The schools are not believed to be involved, according to NBC.  

-- Seriously, I’m quoting Yahoo news quoting NBC. Does anyone at either media site have half a brain?

     HAhahahah, I needed that laugh. The coach doesn’t single-handedly enroll students, so admin at the schools had to be involved as well. How many people working at the school need to be involved before you can fairly say the school was involved? How do you read this and not believe the schools are involved? I suspect the story will be nicely buried soon enough, but hopefully someone will see it and do the digging necessary to get some answers here.

     The whole student loan scam was founded because we thought lack of money was the reason kids weren’t getting in to college. But if you have a good school, if you work to maintain a reputation, it’s very clear parents will pay whatever it takes to get in. Very clear, indeed.




  1. Uninvolved means there wasn't a formal meeting with an agenda and someone keeping notes.

    1. No notes? But how can they be sure to divvy up the bribery loot properly? I'm sure when it's time to ask questions of admin involved, they'll all be on sabbatical or no longer with the institution, much like with what happened with the UNC major fraud.

  2. The right question to ask is "these are successful people in business and the arts. How are they coming up with this high value for an Ivy pedigree?"

    It's simple, the Ivy pedigree is like an AKC pure bred dog certificate and people pay more when someone has gone through the IQ filter and social conditioning of an IVY. My experience with Ivy people is they *are* smart and clever. The problem is the utter lack of moral character, which is exactly mirrored in our corporations and government.

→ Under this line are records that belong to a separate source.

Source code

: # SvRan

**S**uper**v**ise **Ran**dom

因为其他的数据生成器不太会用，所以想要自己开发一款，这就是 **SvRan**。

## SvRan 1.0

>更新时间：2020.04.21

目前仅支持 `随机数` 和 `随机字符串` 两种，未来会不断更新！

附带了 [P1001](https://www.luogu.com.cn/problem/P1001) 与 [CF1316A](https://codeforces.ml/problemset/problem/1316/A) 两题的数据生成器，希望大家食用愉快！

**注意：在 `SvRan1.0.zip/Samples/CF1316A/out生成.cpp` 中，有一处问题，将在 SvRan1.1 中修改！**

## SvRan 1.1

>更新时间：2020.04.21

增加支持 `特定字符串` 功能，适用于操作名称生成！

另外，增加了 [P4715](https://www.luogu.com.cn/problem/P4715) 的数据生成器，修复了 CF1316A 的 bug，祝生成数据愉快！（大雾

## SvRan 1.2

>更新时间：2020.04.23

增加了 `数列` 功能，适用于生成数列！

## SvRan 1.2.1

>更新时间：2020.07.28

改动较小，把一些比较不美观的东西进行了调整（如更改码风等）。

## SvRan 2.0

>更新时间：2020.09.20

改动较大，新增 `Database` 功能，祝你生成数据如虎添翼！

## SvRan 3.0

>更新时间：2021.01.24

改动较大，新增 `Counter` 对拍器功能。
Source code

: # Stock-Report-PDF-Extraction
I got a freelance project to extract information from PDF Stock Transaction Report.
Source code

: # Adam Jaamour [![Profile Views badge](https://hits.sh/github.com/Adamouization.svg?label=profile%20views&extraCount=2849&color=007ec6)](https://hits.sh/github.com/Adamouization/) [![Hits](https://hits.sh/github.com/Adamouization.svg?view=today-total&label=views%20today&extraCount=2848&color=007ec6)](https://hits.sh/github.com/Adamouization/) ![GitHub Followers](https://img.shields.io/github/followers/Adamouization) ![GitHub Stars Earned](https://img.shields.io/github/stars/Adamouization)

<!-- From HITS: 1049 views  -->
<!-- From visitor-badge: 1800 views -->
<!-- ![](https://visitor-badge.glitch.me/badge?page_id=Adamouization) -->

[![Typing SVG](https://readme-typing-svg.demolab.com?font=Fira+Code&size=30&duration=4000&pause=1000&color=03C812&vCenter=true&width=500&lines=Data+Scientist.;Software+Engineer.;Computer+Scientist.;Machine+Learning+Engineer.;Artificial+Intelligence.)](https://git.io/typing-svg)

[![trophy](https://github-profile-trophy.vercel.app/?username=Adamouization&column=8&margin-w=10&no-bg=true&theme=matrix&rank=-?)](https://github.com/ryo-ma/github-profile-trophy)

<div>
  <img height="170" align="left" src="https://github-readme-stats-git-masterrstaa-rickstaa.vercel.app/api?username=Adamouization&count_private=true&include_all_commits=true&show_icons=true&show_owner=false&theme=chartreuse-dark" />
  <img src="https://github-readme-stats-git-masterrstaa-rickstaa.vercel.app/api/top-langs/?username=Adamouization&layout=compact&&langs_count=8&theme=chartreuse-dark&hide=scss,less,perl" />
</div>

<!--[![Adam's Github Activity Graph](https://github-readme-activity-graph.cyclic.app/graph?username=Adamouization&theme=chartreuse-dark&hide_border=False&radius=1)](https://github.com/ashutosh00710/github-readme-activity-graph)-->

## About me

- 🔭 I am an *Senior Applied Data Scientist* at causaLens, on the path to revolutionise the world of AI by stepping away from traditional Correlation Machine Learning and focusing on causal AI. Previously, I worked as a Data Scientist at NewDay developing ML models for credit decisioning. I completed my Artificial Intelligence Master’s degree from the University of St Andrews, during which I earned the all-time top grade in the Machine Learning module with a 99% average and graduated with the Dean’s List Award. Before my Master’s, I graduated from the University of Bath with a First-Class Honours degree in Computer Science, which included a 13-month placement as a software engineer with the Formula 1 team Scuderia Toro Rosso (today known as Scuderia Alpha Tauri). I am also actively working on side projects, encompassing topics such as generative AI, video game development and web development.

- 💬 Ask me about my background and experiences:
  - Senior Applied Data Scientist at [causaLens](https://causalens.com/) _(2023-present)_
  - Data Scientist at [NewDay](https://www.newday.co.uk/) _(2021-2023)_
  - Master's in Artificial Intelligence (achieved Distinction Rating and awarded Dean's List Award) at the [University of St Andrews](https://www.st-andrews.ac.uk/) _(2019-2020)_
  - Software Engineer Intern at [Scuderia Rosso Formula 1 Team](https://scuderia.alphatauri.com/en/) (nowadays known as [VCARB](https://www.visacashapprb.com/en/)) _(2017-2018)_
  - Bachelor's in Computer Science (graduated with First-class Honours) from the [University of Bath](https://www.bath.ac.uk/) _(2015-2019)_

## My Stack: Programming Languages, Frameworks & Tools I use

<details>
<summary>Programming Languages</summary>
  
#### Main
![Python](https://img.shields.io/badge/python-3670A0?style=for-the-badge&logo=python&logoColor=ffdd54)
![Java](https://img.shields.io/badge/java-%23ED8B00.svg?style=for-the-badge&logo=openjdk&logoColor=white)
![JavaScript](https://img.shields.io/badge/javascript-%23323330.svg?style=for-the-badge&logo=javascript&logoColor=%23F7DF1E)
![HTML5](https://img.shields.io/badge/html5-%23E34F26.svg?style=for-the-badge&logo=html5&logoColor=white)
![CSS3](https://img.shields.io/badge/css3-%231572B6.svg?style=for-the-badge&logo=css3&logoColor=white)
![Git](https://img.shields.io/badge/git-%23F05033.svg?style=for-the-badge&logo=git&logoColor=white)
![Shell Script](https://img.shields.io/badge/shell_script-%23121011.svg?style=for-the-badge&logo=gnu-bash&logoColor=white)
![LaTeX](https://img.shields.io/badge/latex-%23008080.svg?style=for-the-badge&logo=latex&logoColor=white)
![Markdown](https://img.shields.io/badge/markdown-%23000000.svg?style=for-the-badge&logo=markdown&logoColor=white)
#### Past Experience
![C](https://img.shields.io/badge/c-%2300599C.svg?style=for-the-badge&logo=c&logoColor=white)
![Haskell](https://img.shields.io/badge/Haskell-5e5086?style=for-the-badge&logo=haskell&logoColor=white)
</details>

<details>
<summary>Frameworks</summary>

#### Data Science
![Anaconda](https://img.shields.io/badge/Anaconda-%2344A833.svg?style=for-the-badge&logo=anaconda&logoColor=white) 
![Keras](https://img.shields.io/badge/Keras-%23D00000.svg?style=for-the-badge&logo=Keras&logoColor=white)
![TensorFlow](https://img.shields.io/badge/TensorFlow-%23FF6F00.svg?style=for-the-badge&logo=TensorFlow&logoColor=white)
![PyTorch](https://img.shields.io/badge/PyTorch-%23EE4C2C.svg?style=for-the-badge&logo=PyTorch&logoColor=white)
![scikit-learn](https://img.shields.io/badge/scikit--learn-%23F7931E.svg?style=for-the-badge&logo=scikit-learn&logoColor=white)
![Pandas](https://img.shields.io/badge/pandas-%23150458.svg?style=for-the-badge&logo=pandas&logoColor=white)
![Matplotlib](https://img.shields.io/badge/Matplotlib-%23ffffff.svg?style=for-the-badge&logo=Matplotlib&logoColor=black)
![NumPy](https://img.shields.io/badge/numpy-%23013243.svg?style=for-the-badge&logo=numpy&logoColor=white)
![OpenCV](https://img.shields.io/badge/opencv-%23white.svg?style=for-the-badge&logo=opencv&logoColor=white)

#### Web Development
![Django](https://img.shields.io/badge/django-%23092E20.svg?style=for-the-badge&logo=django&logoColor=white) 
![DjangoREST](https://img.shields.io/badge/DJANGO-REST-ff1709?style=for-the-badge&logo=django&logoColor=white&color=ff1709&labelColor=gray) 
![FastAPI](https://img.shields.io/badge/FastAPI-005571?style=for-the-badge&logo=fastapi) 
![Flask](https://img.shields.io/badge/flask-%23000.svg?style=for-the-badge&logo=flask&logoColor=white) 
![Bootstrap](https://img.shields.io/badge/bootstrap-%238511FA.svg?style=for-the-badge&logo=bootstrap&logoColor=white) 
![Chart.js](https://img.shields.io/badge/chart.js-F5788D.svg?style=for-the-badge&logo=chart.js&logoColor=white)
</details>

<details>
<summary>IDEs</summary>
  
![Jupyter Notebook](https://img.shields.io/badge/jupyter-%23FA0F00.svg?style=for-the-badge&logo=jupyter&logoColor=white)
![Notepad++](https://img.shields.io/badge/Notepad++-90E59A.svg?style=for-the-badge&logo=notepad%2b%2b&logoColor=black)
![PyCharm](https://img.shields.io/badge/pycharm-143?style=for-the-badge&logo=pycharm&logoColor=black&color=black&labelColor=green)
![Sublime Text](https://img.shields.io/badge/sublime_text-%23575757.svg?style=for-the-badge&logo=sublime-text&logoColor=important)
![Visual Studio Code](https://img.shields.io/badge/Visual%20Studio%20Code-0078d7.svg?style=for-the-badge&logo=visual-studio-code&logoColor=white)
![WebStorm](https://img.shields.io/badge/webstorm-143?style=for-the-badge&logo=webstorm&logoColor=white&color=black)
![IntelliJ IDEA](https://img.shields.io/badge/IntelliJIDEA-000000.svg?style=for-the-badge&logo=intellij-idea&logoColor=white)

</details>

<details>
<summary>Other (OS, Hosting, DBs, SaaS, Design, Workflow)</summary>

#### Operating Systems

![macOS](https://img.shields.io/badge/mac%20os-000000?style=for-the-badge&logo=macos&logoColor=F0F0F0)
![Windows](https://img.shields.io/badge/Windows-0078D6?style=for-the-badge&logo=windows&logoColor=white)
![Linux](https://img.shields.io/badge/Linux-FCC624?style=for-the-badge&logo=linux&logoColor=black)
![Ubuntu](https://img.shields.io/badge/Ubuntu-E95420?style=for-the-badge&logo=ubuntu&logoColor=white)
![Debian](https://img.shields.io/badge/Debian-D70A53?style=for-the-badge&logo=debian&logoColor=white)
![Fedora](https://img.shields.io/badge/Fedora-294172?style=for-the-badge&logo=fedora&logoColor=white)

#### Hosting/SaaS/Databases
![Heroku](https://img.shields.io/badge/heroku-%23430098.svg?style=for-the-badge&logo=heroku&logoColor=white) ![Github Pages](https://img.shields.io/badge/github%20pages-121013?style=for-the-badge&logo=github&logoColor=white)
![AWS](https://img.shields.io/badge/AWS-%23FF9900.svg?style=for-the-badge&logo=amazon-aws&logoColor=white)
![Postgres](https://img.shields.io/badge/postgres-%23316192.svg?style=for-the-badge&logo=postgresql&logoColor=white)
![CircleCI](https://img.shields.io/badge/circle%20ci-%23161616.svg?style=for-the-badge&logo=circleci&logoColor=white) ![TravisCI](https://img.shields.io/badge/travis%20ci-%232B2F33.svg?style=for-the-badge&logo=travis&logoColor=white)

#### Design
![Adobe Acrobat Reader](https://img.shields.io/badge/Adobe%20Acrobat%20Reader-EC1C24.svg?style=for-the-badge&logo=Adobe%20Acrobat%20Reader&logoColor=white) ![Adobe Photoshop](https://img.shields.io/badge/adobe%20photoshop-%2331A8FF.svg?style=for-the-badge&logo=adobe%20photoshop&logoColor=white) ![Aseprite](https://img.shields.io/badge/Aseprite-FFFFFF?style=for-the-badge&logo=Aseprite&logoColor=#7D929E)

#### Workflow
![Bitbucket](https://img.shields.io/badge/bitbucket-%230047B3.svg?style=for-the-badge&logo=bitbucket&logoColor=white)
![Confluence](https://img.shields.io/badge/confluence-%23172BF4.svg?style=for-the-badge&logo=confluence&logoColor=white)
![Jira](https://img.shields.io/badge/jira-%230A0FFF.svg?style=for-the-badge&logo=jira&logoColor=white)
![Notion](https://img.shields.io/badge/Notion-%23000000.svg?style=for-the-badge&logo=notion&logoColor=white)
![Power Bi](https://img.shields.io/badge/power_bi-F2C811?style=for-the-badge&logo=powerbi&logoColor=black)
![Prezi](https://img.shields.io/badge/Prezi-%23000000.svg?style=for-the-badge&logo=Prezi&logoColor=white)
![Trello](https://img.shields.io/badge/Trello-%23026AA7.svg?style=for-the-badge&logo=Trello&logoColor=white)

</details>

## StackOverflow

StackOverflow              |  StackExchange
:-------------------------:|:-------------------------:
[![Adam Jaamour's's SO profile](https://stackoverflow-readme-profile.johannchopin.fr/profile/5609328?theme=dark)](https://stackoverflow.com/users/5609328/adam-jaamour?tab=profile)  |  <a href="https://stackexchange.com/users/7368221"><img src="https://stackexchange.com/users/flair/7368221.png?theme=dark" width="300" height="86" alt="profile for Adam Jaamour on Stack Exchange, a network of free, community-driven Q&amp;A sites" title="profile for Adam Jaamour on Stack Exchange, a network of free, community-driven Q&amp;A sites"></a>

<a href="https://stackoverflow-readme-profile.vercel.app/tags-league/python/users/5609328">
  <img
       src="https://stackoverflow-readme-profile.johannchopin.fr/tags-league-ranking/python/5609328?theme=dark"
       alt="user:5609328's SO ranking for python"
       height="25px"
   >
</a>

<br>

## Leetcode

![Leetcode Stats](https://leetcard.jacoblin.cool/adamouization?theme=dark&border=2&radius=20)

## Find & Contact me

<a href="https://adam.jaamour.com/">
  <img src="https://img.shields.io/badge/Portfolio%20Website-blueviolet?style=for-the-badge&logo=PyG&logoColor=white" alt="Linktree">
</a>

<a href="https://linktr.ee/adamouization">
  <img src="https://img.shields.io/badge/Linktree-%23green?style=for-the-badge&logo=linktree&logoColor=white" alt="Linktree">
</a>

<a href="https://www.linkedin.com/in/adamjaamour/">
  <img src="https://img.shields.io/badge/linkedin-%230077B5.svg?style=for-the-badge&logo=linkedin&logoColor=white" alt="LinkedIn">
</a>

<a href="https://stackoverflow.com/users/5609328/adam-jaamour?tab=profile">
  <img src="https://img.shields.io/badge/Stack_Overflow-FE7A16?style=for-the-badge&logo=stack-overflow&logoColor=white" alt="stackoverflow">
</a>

    1. I'm sure the kid who got into Harvard based on his rap video is in the 99th percentile.

      It's corruption all the way down.

  3. The Ivy League schools aren't about education. They're about knowing the right people. Networking is far more important than education, intelligence, or skills.

  4. Would any of these people even believe it if they were told that Ivy League schools go through the same accreditation as much less expensive state schools? Absolutely none of these people paying to get the big name education know that accreditation has nothing to do with education. It has to do with administration. Just because someone has a degree from any of these big name schools (Ivy League or even Big 10) doesn't mean they are getting a better education. I had taught students who transferred to USC and in talking to them later they said they had better teachers at the community college than at USC. I had a friend who got her MSW at USC and she said that most of the professors at USC were more concerned with the prestige that being a professor at USC gives than in actually being a good instructor. My niece transferred from a community college in San Diego to UCLA and she said she got a better education at the community college than at UCLA. I think it was Aristotle who said that when a person pays a lot for something they think they're getting more from it.

    1. I suspect none of them know accreditation is a fraud. However, they do know that much of higher education is a fraud, but that their kids "need" to go to college. So they see no choice but to hope the best schools aren't frauds...even as they use fraud to get into the best schools. It takes a bit of a cognitive disconnect to manage it, but desperation helps.